To support distributed queries and processing, the majority of the query and analytical components reside on the master of the Spark cluster. For the UCLA implementation, the Spark cluster is an AWS Elastic Map Reduce (EMR) instance. The EMR instance contains a Spark master that delegates tasks to worker nodes. The master node serves as the entry point to queries that are sent out to the worker nodes and in the process, loads data from each of the GenomicsDB arrays into Spark RDD partitions. Since GenomicsDB arrays are made available to the worker via a direct connection to a distributed file system, any of the GenomicsDB arrays are accessible to all worker nodes in the cluster. The master node is responsible for delegating query tasks to the workers and these query tasks are responsible for loading of genomic variant data into Spark RDDs.

When a user submits a query to the ODA framework, the Spark master decomposes the query into a list of smaller queries that are distributed to the worker nodes as query tasks. The worker nodes perform the query tasks assigned to them, which is some subset of the whole query list. The number and size of query tasks is proportional to the number of GenomicsDB arrays, such that each query task will query one GenomicsDB array and load the result into an RDD partition. The collection of RDD partitions across all workers collectively contains all the genomic information queried from GenomicsDB. This means the number of GenomicsDB arrays produced during the import process also helps balance the query workload. The optimal distribution of genomic variant is determined by balance of file open and read operations as well as RDD partition size. More distribution will lead to an increase in open and read operations and smaller RDD partitions, where as less distribution can cause more overhead for smaller query regions by creating large RDD partitions.

Programmatic access

The GDBSpark API is an integral component of the ODA framework that provides support for distributed querying, loading, and aggregating clinical, genomic, and relevant mapping data sources. Clinical data accessed through the API will require a data handler to tell the API how to interact with the source data. For the UCLA implementation, the API contains an i2b2 data handler that supports the import of an i2b2 XML (eXtensible Markup Language) file received from the CRC cell. The GDBSpark API is implemented in Scala 2.11. This API represents genomic variant data as a VariantContext object provided from HTSLib [24] as specified in the GenomicsDB Java Native Interface (JNI). The API acts as an intermediate layer between Spark, GenomicsDB, and the mapping database to query genomic data, load Spark RDDs, and associate to the clinical dataset for downstream computation. In general, the clinical data from the CRC cell of i2b2 and the aggregation of the clinical data with genomic information in VariantContext RDDs are distributed across the worker nodes. The API also provides a genomic toolkit to perform pre-defined aggregate statistics for genomic and clinical data.

User interfaces

There are two analytical interface components that interact with the ODA framework to support distributed analytics, an Apache Zeppelin interactive notebook environment [27] and an i2b2 plugin, VariantView. The VariantView plugin (Figs 2 and 3) is designed to perform aggregate clinical and genomic queries from within the i2b2 interface. A user first creates an i2b2 patient set from the “Find Patients” window. This patient set is then referenced in the VariantView plugin Generate Report Tab along with additional clinical attributes (i.e. ICD10 code), and genomic regions (dbSNP rs-identifiers and attributes from the Sequence Ontology). Users have the ability to filter by genotype specified in the form: rs### (is | is not) (homref | homvar | het | nocall). The aggregate queries are predefined as reports, which specify the aggregate calculation to perform when the Spark application is submitted. There are three kinds of reports are available in the UCLA instance: total allele counts (Fig 2), genotype distribution by clinical attribute (Fig 3), and genomic-only based cohorts. The results from these reports are displayed in the View Results tab.

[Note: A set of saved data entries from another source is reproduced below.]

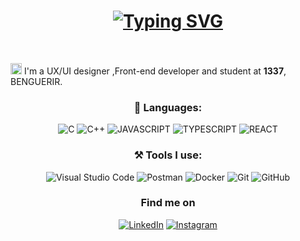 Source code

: <h1 align = "center">
<a href="https://git.io/typing-svg"><img src="https://readme-typing-svg.herokuapp.com?font=Fira+Code&size=75&duration=1500&pause=600&color=0CE82B&background=000000EE&center=true&vCenter=true&multiline=true&width=1920&height=384&lines=Hello+there!;My+name+is+Haitam+Bouladhan%2C;Welcome+to+my+Profile" alt="Typing SVG" /></a>
</h1>
<br>
<p><img src="https://github.com/claytonjhamilton/claytonjhamilton/blob/main/images/waving_hand.gif" width="18px">
I'm a UX/UI designer ,Front-end developer and student at <b>1337</b>, BENGUERIR. 
<!-- This tiny project has given me an excuse to play with API calls, GitHub Actions, and automated document updates. 
Today, the sun rose at <b>07:38 AM</b> and sets at <b>06:49 PM</b>. 
As of <b>04:09 PM MST </b> the temperature is <b>66.5°F</b> 👌😄.</p>
<br>
The air quality in my area is currently <b>moderate (PM10: 90.93)</b>. This project automatically collects, stores, and visualizes trends in airborne particulate 
matter changes in my area. Specifically particulate matter smaller than 10 micrometers (PM10).
<br>
<br>
So far, this repo has been collecting PM10 air quality data three times per day for the last <b>399</b> days.
During this time, <b>440</b> of <b>1195</b> ( <b>36.8% </b>) of all PM10 points collected
exceeded the recommended US EPA level of 50 PM10.
<br>
<br>
<p align="center">
  <img src="PM10_plot.png" width="600" height="400">
</p>
<br>
</p>
<h3><a href="https://scholar.google.com/citations?hl=en&user=53-926AAAAAJ&view_op=list_works&sortby=pubdate"><b>Find my recent publications on my Google Scholar profile</b></a></h3>
<h3>My Blog Post(s)</h3>
<ul>
  <li><a href="https://clayton-hamilton.medium.com/is-a-pharmacy-residency-right-for-you-9660f6e35fcb"><b>Is pharmacy residency right for you?</b></a><br/><i>Things to ponder prior to entering the ASHP match process.</i></li>
</ul> -->
<h3 align="center">📄 Languages:</h3>
<p align="center">
<a target="_blank"><img alt="C" src="https://img.shields.io/badge/C-%2312100E.svg?logo=C&style=for-the-badge&logoColor=white"/></a> 
<a target="_blank"><img alt="C++" src="https://img.shields.io/badge/C++-%2312100E.svg?logo=cplusplus&style=for-the-badge&logoColor=white"/></a> 
<a target="_blank"><img alt="JAVASCRIPT" src="https://img.shields.io/badge/JavaScript-%2312100E.svg?logo=javascript&style=for-the-badge&logoColor=yellow"/></a> 
<a target="_blank"><img alt="TYPESCRIPT" src="https://img.shields.io/badge/TypeScript-%2312100E.svg?logo=typescript&style=for-the-badge&logoColor=blue"/></a> 
<a target="_blank"><img alt="REACT" src="https://img.shields.io/badge/React-%2312100E.svg?logo=react&style=for-the-badge&logoColor=blue"/></a> 
</p>
<h3 align="center">⚒ Tools I use:</h3>
<p align="center">
<a target="_blank"><img alt="Visual Studio Code" src="https://img.shields.io/badge/Visual%20Studio%20Code-%2312100E.svg?logo=visual-studio-code&style=for-the-badge&logoColor=blue"/></a>
<a target="_blank"><img alt="Postman" src="https://img.shields.io/badge/postman-%2312100E.svg?logo=postman&style=for-the-badge&logoColor=white"/></a>
<a target="_blank"><img alt="Docker" src="https://img.shields.io/badge/docker-%2312100E.svg?logo=docker&style=for-the-badge&logoColor=blue"/></a> 
<a target="_blank"><img alt="Git" src="https://img.shields.io/badge/Git-%2312100E.svg?logo=git&style=for-the-badge"/></a> 
<a target="_blank"><img alt="GitHub" src="https://img.shields.io/badge/GitHub-black?logo=GitHub&style=for-the-badge"/></a>
<h3 align="center">Find me on</h3>
<p align="center"><a 
href="https://www.linkedin.com/in/haitam-bouladhan-528a3b293/" target="_blank"><img alt="LinkedIn" 
src="https://img.shields.io/badge/linkedin-%2312100E.svg?&style=for-the-badge&logo=linkedin&logoColor=blue" /></a>
<a 
href="https://www.instagram.com/haitam_bouladhan/" target="_blank"><img alt="Instagram" 
src="https://img.shields.io/badge/instagram-%2312100E.svg?&style=for-the-badge&logo=instagram&logoColor=orange" /></a>
</p>
<!-- <p align="center">
<br>
<text>I know a lot about artificial intelligence. But not as much as it knows about me.<br> —Dave Waters, Geology Professor and Machine Learning enthusiast</text>
</p>
<br>
<p align="center">
  <img alt="centered image" height="85" src="images/us.svg"/>
  <br>
  <img alt="README Update" 
  src="https://github.com/claytonjhamilton/claytonjhamilton/actions/workflows/readme_update.yaml/badge.svg" />
  <br>
Last updated on: 2023-10-14 04:09 PM MST
</p> -->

The VariantView i2b2 plugin consists of two main components: a frontend, graphical user interface that exists within the i2b2 browser, and a backend that extends the i2b2 hive with an additional service (cell). The frontend uses the i2b2 JavaScript API to communicate with the backend through plugin-specific, XML messages supported by the i2b2 REST API. The backend of the VariantView plugin is responsible for submitting a Spark application to the ODA framework with SparkLauncher. SparkLauncher enables i2b2 to run spark-submit, sending the application jar and associated parameters to the AWS EMR instance that houses the ODA framework. The incoming job requests from i2b2 are scheduled with Hadoop YARN [19]. Once the application finishes aggregating the results of both queries, the results are written back to MongoDB [28] using SSL with a unique identifier. The backend of VariantView is notified of the success or failure of the spark job. On success, the plugin backend will query MongoDB for the results using the unique identifier. The results are then formatted into a plugin-specific, XML response message and sent to the frontend. The frontend accesses the required information from the response and plots the results using a JavaScript plotting library (d3.js) [29]. If the spark application reports failure, the response will contain error information that will then be displayed to the user. The backend of VariantView is written in Scala 2.11 and is based on a tutorial plugin provided by the i2b2 [30].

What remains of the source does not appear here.